Потом как-то незаметно все пропало — колючая проволока, охрана, заключенные. В бараке, где они жили, поселились рабочие нашего завода. Туда же ушла и наша тихая Роза, «чтобы не мешать вам». Она подарила маме ту самую красивую бархатную расписную подушечку со своей кровати, которая называлась странно: «думка». Меня она просто обняла и поцеловала в губы. Я был горд и смущен: ведь это — первый поцелуй женщины. Скажу Ваське — обхохочется. Розину кровать вынесли куда-то, и в комнате стало пустовато и скучновато.

У Розы в танке сгорел муж, конечно, молодой и красивый, как она сама. А скоро и другим нашим женщинам, и молодым и не очень, и даже совсем некрасивым, стали приходить похоронки — самые страшные бумажки на свете. То одна, то другая тетка каталась по столу головой, дико голосила или, что еще страшней, молча смотрела в стенку круглыми сумасшедшими глазами. А Роза никогда не плакала на людях, только иногда слышал я, как она тихо всхлипывает за своей ширмочкой-тряпочкой. Все мы, большие и малые, сжимались в комок, когда по утрам раздавались шаги почтальона по нашему бесконечному коридору, и напряженно следили, в какую дверь он постучится и какое лицо у него будет — веселое или угрюмое.

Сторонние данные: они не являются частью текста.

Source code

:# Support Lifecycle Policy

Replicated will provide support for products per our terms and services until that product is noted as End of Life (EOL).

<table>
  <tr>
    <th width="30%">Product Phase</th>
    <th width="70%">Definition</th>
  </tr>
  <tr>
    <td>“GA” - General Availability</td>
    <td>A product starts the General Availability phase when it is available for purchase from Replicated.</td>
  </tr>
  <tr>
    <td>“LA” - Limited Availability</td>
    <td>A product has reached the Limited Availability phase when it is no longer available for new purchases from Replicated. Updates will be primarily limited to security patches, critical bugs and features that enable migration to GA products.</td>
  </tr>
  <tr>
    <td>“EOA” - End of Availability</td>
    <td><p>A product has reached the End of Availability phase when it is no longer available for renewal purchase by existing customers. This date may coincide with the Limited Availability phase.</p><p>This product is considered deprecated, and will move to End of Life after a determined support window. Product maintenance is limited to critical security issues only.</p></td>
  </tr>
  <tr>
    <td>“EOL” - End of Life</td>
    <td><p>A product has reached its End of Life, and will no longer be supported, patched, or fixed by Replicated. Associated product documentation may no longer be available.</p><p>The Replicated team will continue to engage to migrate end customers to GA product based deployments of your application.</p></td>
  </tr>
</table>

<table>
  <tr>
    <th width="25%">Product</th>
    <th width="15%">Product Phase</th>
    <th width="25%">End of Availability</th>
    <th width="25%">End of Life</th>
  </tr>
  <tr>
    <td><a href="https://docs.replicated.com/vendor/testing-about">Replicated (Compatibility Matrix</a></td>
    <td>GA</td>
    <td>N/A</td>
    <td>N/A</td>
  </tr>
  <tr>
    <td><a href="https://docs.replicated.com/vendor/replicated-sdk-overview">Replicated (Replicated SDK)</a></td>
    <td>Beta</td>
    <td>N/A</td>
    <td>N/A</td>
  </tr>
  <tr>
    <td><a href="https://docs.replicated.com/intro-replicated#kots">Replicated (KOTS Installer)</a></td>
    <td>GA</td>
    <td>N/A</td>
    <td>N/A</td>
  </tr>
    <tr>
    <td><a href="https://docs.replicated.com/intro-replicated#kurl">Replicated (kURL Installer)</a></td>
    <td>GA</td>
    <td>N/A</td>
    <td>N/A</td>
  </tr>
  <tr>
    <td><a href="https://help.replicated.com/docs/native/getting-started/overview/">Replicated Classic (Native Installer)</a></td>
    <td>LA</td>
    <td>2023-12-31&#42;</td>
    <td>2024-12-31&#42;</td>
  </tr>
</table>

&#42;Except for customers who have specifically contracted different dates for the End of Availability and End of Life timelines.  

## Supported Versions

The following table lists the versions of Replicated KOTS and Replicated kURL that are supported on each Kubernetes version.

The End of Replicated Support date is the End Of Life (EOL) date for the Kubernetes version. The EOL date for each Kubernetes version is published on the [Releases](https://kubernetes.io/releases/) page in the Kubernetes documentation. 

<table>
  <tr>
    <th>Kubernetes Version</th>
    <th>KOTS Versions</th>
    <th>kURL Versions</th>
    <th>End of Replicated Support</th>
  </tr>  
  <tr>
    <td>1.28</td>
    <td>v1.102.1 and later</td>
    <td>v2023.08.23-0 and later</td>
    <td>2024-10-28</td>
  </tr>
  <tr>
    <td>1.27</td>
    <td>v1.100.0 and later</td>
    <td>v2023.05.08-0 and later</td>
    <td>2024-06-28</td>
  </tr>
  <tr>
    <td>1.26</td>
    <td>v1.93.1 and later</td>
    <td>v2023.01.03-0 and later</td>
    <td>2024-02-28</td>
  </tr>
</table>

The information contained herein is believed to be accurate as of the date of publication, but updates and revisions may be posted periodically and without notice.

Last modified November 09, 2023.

Но мы все-таки были детьми и поэтому, как все дети на свете, играли. Конечно же в войну. Магазинных игрушек у нас не было. Сами, как умели, изрезав пальцы, мастерили самолеты, пушки, танки. Мои оловянные солдатики были нарасхват, все мальчишки просились ко мне поиграть в настоящих солдатиков. У других армии состояли из старых роликов с электрических проводов, а счастливцы владели стреляными винтовочными гильзами.

В погожие дни, когда не было бурана, наши мамы уходили в аулы менять на мясо, масло и сало сшитые ими простыни, телогрейки, пиджаки мужей, наручные часы, кофты, ботинки — все, что сохранилось от ТОЙ жизни. Мы были предоставлены сами себе: носились по поселку, катались с горки — кто на санках, а кто и на автомобильном крыле. Упав с этого крыла, я глубоко порезал себе нос. Как всегда, кто-то увидел, кто-то смазал йодом рану, сунул в руку хлеб с маслом, чтобы полегчало.